Problem 2: So, we want to sample from $p$, but it is also too complicated

Problem 3: We can’t come up a good proposal distribution because of the high dimension

Intuition: In high dimentional region, the space might be very small. You want to sample from this small space. Obviously, doing randomly search is just not feasible.

The idea is, you start from somewhere and start moving around. And you try to move towards high probability. And you get there, you try to stay at region of high probability. You sort of doing this random walk. And you trying to stay at this high probability region. Just moving around and exploring this space. And you doing this by forming a Markov chain.

Monte Carlo principle

If you take independent and identically distributed samples x from an unknown high-dimentional distribution p(x), then as the number of samples gets larger the sample distribution will converge to the true distribution.

If we use methods that don’t know anything about the probability (such as sampling based on a uniform grid and using splines), then we have to treat all areas of the space as equally likely, which means that there is going to be a lot of computational resources wasted.

In addition to using the samples to approximate the expectation, we can also find a maximum, that is, the most likely outcome.

Markov Chain Monte Carlo

In probabilitic terms a chain is a sequence of possible states, where the probability of being in state $s$ at time $t$ is a function of the previous states. A Markov chain is a chain with the Markov propoerty, i.e., the probability at time $t$ depends only on the state at $t - 1$. The set of possible states are linked together by transition probabilities that say how likely it is that you move from the current state to each of the others, and they are generally written as a matrix $T$.

Regular Markov chain

A regular markov chain converge to a unique stationary distribution regardless of start state.

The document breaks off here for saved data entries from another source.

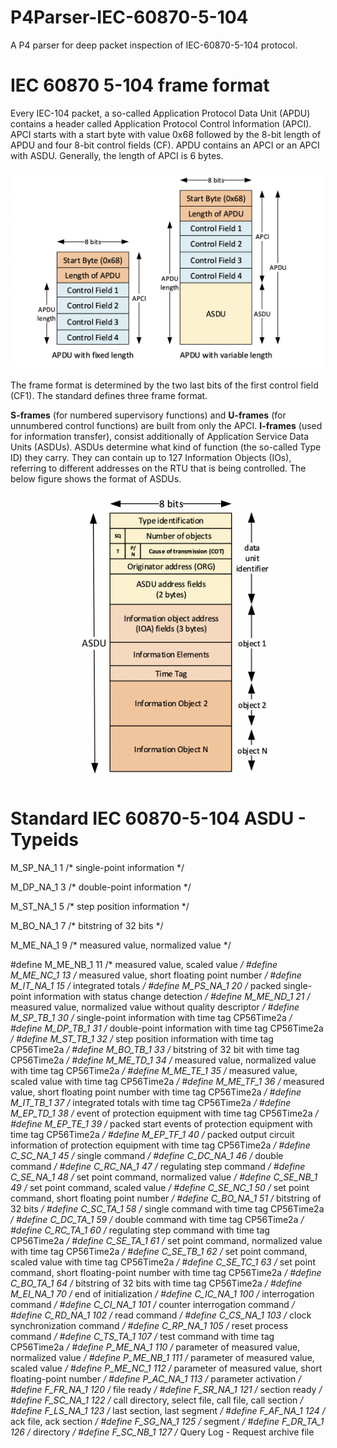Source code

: # P4Parser-IEC-60870-5-104
A P4 parser for deep packet inspection of IEC-60870-5-104 protocol.

# IEC 60870 5-104 frame format
Every IEC-104 packet, a so-called Application Protocol Data Unit (APDU) contains a header called Application Protocol Control Information (APCI). APCI starts with a start byte with value 0x68 followed by the 8-bit length of APDU and four 8-bit control fields
(CF). APDU contains an APCI or an APCI with ASDU. Generally, the length of APCI is 6
bytes.
<p align="center">
<img src="https://github.com/mandanaGh/P4Parser-IEC-60870-5-104/blob/main/images/Screenshot%202021-09-08%20at%2013.40.38.png" width="600"></p>
The frame format is determined by the two last bits of the first control field (CF1). The standard defines three frame format. 

<b>S-frames</b> (for numbered supervisory functions) and <b>U-frames</b> (for unnumbered control functions) are built from only the APCI. <b>I-frames</b> (used for information transfer), consist additionally of Application Service Data Units (ASDUs). ASDUs determine what kind of function (the so-called Type ID) they carry. They can contain up to 127 Information Objects (IOs), referring to different addresses on the RTU that is being controlled. The below figure shows the format of ASDUs.
<p align="center">
<img src="https://github.com/mandanaGh/P4Parser-IEC-60870-5-104/blob/main/images/Screenshot%202021-09-08%20at%2014.04.08.png" width="350"></p>

# Standard IEC 60870-5-104 ASDU - Typeids 

M_SP_NA_1  1      /* single-point information 																*/

M_DP_NA_1  3      /* double-point information 																*/

M_ST_NA_1  5      /* step position information 																*/

M_BO_NA_1  7      /* bitstring of 32 bits 																	*/

M_ME_NA_1  9      /* measured value, normalized value 														*/

#define M_ME_NB_1  11     /* measured value, scaled value 															*/
#define M_ME_NC_1  13     /* measured value, short floating point number 											*/
#define M_IT_NA_1  15     /* integrated totals 																		*/
#define M_PS_NA_1  20     /* packed single-point information with status change detection 							*/
#define M_ME_ND_1  21     /* measured value, normalized value without quality descriptor 							*/
#define M_SP_TB_1  30     /* single-point information with time tag CP56Time2a 										*/
#define M_DP_TB_1  31     /* double-point information with time tag CP56Time2a 										*/
#define M_ST_TB_1  32     /* step position information with time tag CP56Time2a 									*/
#define M_BO_TB_1  33     /* bitstring of 32 bit with time tag CP56Time2a 											*/
#define M_ME_TD_1  34     /* measured value, normalized value with time tag CP56Time2a 								*/
#define M_ME_TE_1  35     /* measured value, scaled value with time tag CP56Time2a 									*/
#define M_ME_TF_1  36     /* measured value, short floating point number with time tag CP56Time2a 					*/
#define M_IT_TB_1  37     /* integrated totals with time tag CP56Time2a 											*/
#define M_EP_TD_1  38     /* event of protection equipment with time tag CP56Time2a 								*/
#define M_EP_TE_1  39     /* packed start events of protection equipment with time tag CP56Time2a 					*/
#define M_EP_TF_1  40     /* packed output circuit information of protection equipment with time tag CP56Time2a 	*/
#define C_SC_NA_1  45     /* single command 																		*/
#define C_DC_NA_1  46     /* double command 																		*/
#define C_RC_NA_1  47     /* regulating step command 																*/
#define C_SE_NA_1  48     /* set point command, normalized value 													*/
#define C_SE_NB_1  49     /* set point command, scaled value 														*/
#define C_SE_NC_1  50     /* set point command, short floating point number 										*/
#define C_BO_NA_1  51     /* bitstring of 32 bits 																	*/
#define C_SC_TA_1  58     /* single command with time tag CP56Time2a 												*/
#define C_DC_TA_1  59     /* double command with time tag CP56Time2a 												*/
#define C_RC_TA_1  60     /* regulating step command with time tag CP56Time2a 										*/
#define C_SE_TA_1  61     /* set point command, normalized value with time tag CP56Time2a 							*/
#define C_SE_TB_1  62     /* set point command, scaled value with time tag CP56Time2a 								*/
#define C_SE_TC_1  63     /* set point command, short floating-point number with time tag CP56Time2a 				*/
#define C_BO_TA_1  64     /* bitstring of 32 bits with time tag CP56Time2a 											*/
#define M_EI_NA_1  70     /* end of initialization 																	*/
#define C_IC_NA_1  100    /* interrogation command 																	*/
#define C_CI_NA_1  101    /* counter interrogation command 															*/
#define C_RD_NA_1  102    /* read command 																			*/
#define C_CS_NA_1  103    /* clock synchronization command 															*/
#define C_RP_NA_1  105    /* reset process command 																	*/
#define C_TS_TA_1  107    /* test command with time tag CP56Time2a 													*/
#define P_ME_NA_1  110    /* parameter of measured value, normalized value 											*/
#define P_ME_NB_1  111    /* parameter of measured value, scaled value 												*/
#define P_ME_NC_1  112    /* parameter of measured value, short floating-point number 								*/
#define P_AC_NA_1  113    /* parameter activation 																	*/
#define F_FR_NA_1  120    /* file ready 																			*/
#define F_SR_NA_1  121    /* section ready 																			*/
#define F_SC_NA_1  122    /* call directory, select file, call file, call section 									*/
#define F_LS_NA_1  123    /* last section, last segment 															*/
#define F_AF_NA_1  124    /* ack file, ack section 																	*/
#define F_SG_NA_1  125    /* segment 																				*/
#define F_DR_TA_1  126    /* directory 																				*/
#define F_SC_NB_1  127 	  /* Query Log - Request archive file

Sufficient condition for regularity:

• Every two states are connected with a path of probability greater than 0
• For every state, there is a self transition

Using a Markov chain

Goal: compute $P(x \in S)$, this distribution. But $P$ is hard to sample from directly

Construct a Markov chain $T$ whose unique stationary distribution is $P$

Sample $x^0$ from some $P(0)$

For $t = 0, 1, 2, \dots$, generate $x^{t+1}$ from $T(x^t \rightarrow x)$

Because the Chain converge, so eventually, we are going to get $P$.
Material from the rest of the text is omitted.